Kevin Barnett: There’s growing recognition that the incentives in health care are gradually shifting from conducting procedures and filling beds to keeping populations healthy. At the same time, we are expanding health insurance coverage into many communities where the conditions make it much harder to engage in the kinds of health behaviors that can prevent disease and bend the cost curve. That is driving hospitals and providers to look at how they can work with the broader spectrum of stakeholders to begin to address the underlying causes of health problems.
In the larger sense, we’re talking about opening up the concept of what it means to be a hospital. It’s no longer acceptable to just be a physical site for the provision of acute medical services. There is growing recognition of the need to see your hospital as a community leader, with shared responsibility to work with diverse local stakeholders and improve health and the community’s vitality. Increased hospital engagement will enable us to address health disparities in our communities in a more focused and evidence-based manner. There are many wonderful projects led by or supported by hospitals to date, but now there’s growing understanding of the need to take our efforts to scale. It is an exciting time, but it is important to recognize that all this is occurring in the context of dramatic change and turmoil and financial struggles for hospitals as they gear up for full implementation of the ACA. We’re asking them to really change the way they do business, and it’s important to find ways to work together in the spirit of collaboration and shared problem solving.
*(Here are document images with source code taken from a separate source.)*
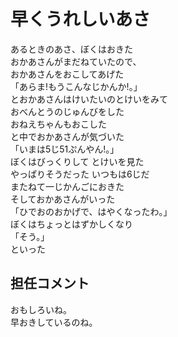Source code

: # 早くうれしいあさ

あるときのあさ、ぼくはおきた  
おかあさんがまだねていたので、  
おかあさんをおこしてあげた  
「あらま!もうこんなじかんか!。」  
とおかあさんはけいたいのとけいをみて  
おべんとうのじゅんびをした  
おねえちゃんもおこした  
と中でおかあさんが気づいた  
「いまは5じ51ぷんやん!。」  
ぼくはびっくりして とけいを見た  
やっぱりそうだった いつもは6じだ  
またねて一じかんごにおきた  
そしておかあさんがいった  
「ひでおのおかげで、はやくなったわ。」  
ぼくはちょっとはずかしくなり  
「そう。」  
といった  

## 担任コメント
おもしろいね。  
早おきしているのね。
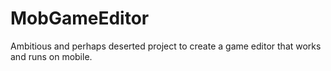 # MobGameEditor
Ambitious and perhaps deserted project to create a game editor that works and runs on mobile.

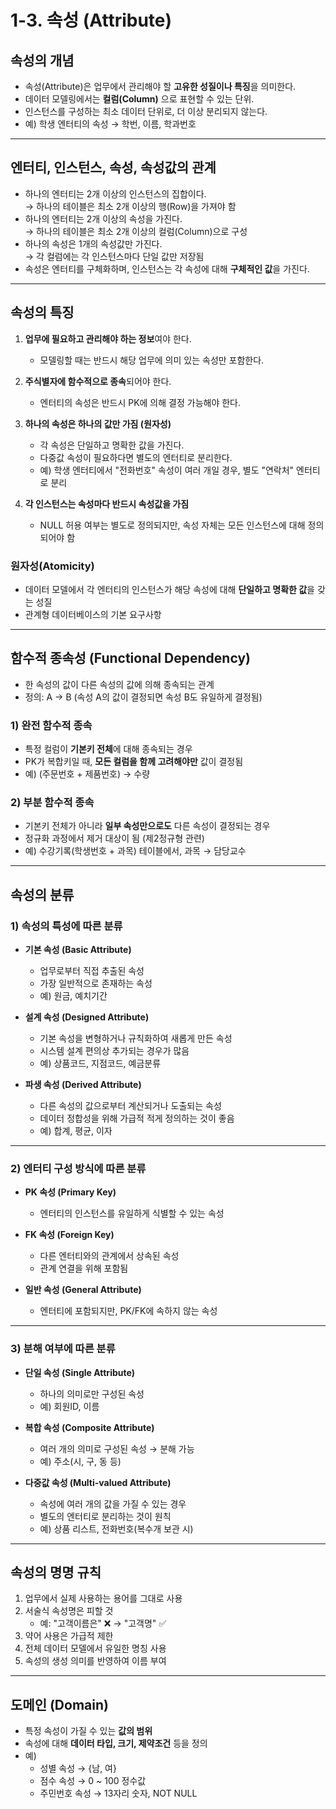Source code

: # 1-3. 속성 (Attribute)

## 속성의 개념
- 속성(Attribute)은 업무에서 관리해야 할 **고유한 성질이나 특징**을 의미한다.
- 데이터 모델링에서는 **컬럼(Column)** 으로 표현할 수 있는 단위.
- 인스턴스를 구성하는 최소 데이터 단위로, 더 이상 분리되지 않는다.
- 예) 학생 엔터티의 속성 → 학번, 이름, 학과번호

---

## 엔터티, 인스턴스, 속성, 속성값의 관계
- 하나의 엔터티는 2개 이상의 인스턴스의 집합이다.  
  → 하나의 테이블은 최소 2개 이상의 행(Row)을 가져야 함
- 하나의 엔터티는 2개 이상의 속성을 가진다.  
  → 하나의 테이블은 최소 2개 이상의 컬럼(Column)으로 구성
- 하나의 속성은 1개의 속성값만 가진다.  
  → 각 컬럼에는 각 인스턴스마다 단일 값만 저장됨
- 속성은 엔터티를 구체화하며, 인스턴스는 각 속성에 대해 **구체적인 값**을 가진다.

---

## 속성의 특징
1. **업무에 필요하고 관리해야 하는 정보**여야 한다.
    - 모델링할 때는 반드시 해당 업무에 의미 있는 속성만 포함한다.

2. **주식별자에 함수적으로 종속**되어야 한다.
    - 엔터티의 속성은 반드시 PK에 의해 결정 가능해야 한다.

3. **하나의 속성은 하나의 값만 가짐 (원자성)**
    - 각 속성은 단일하고 명확한 값을 가진다.
    - 다중값 속성이 필요하다면 별도의 엔터티로 분리한다.
    - 예) 학생 엔터티에서 "전화번호" 속성이 여러 개일 경우, 별도 "연락처" 엔터티로 분리

4. **각 인스턴스는 속성마다 반드시 속성값을 가짐**
    - NULL 허용 여부는 별도로 정의되지만, 속성 자체는 모든 인스턴스에 대해 정의되어야 함

### 원자성(Atomicity)
- 데이터 모델에서 각 엔터티의 인스턴스가 해당 속성에 대해 **단일하고 명확한 값**을 갖는 성질
- 관계형 데이터베이스의 기본 요구사항

---

## 함수적 종속성 (Functional Dependency)
- 한 속성의 값이 다른 속성의 값에 의해 종속되는 관계
- 정의: A → B (속성 A의 값이 결정되면 속성 B도 유일하게 결정됨)

### 1) 완전 함수적 종속
- 특정 컬럼이 **기본키 전체**에 대해 종속되는 경우
- PK가 복합키일 때, **모든 컬럼을 함께 고려해야만** 값이 결정됨
- 예) (주문번호 + 제품번호) → 수량

### 2) 부분 함수적 종속
- 기본키 전체가 아니라 **일부 속성만으로도** 다른 속성이 결정되는 경우
- 정규화 과정에서 제거 대상이 됨 (제2정규형 관련)
- 예) 수강기록(학생번호 + 과목) 테이블에서, 과목 → 담당교수  

---

## 속성의 분류

### 1) 속성의 특성에 따른 분류
- **기본 속성 (Basic Attribute)**
    - 업무로부터 직접 추출된 속성
    - 가장 일반적으로 존재하는 속성
    - 예) 원금, 예치기간

- **설계 속성 (Designed Attribute)**
    - 기본 속성을 변형하거나 규칙화하여 새롭게 만든 속성
    - 시스템 설계 편의상 추가되는 경우가 많음
    - 예) 상품코드, 지점코드, 예금분류

- **파생 속성 (Derived Attribute)**
    - 다른 속성의 값으로부터 계산되거나 도출되는 속성
    - 데이터 정합성을 위해 가급적 적게 정의하는 것이 좋음
    - 예) 합계, 평균, 이자

---

### 2) 엔터티 구성 방식에 따른 분류
- **PK 속성 (Primary Key)**
    - 엔터티의 인스턴스를 유일하게 식별할 수 있는 속성

- **FK 속성 (Foreign Key)**
    - 다른 엔터티와의 관계에서 상속된 속성
    - 관계 연결을 위해 포함됨

- **일반 속성 (General Attribute)**
    - 엔터티에 포함되지만, PK/FK에 속하지 않는 속성

---

### 3) 분해 여부에 따른 분류
- **단일 속성 (Single Attribute)**
    - 하나의 의미로만 구성된 속성
    - 예) 회원ID, 이름

- **복합 속성 (Composite Attribute)**
    - 여러 개의 의미로 구성된 속성 → 분해 가능
    - 예) 주소(시, 구, 동 등)

- **다중값 속성 (Multi-valued Attribute)**
    - 속성에 여러 개의 값을 가질 수 있는 경우
    - 별도의 엔터티로 분리하는 것이 원칙
    - 예) 상품 리스트, 전화번호(복수개 보관 시)

---

## 속성의 명명 규칙
1. 업무에서 실제 사용하는 용어를 그대로 사용
2. 서술식 속성명은 피할 것
    - 예: "고객이름은" ❌ → "고객명" ✅
3. 약어 사용은 가급적 제한
4. 전체 데이터 모델에서 유일한 명칭 사용
5. 속성의 생성 의미를 반영하여 이름 부여

---

## 도메인 (Domain)
- 특정 속성이 가질 수 있는 **값의 범위**
- 속성에 대해 **데이터 타입, 크기, 제약조건** 등을 정의
- 예)
    - 성별 속성 → {남, 여}
    - 점수 속성 → 0 ~ 100 정수값
    - 주민번호 속성 → 13자리 숫자, NOT NULL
Martha Somerville: Another area we’re starting to explore is whether community health centers can help hospitals engage their communities, to help hospitals learn what the community’s health needs and priorities are, and to bring about in the community a sense of ownership of the health improvement initiatives that result. Federally-qualified health centers (FQHCs) are located in medically underserved areas, and fifty percent of the membership of their governing bodies are people from the community. FQHCs are also required to conduct community needs assessments.We think that community health centers can have an important role to play in hospitals’ identification of community health needs and priorities, as well as in devising strategies to address them.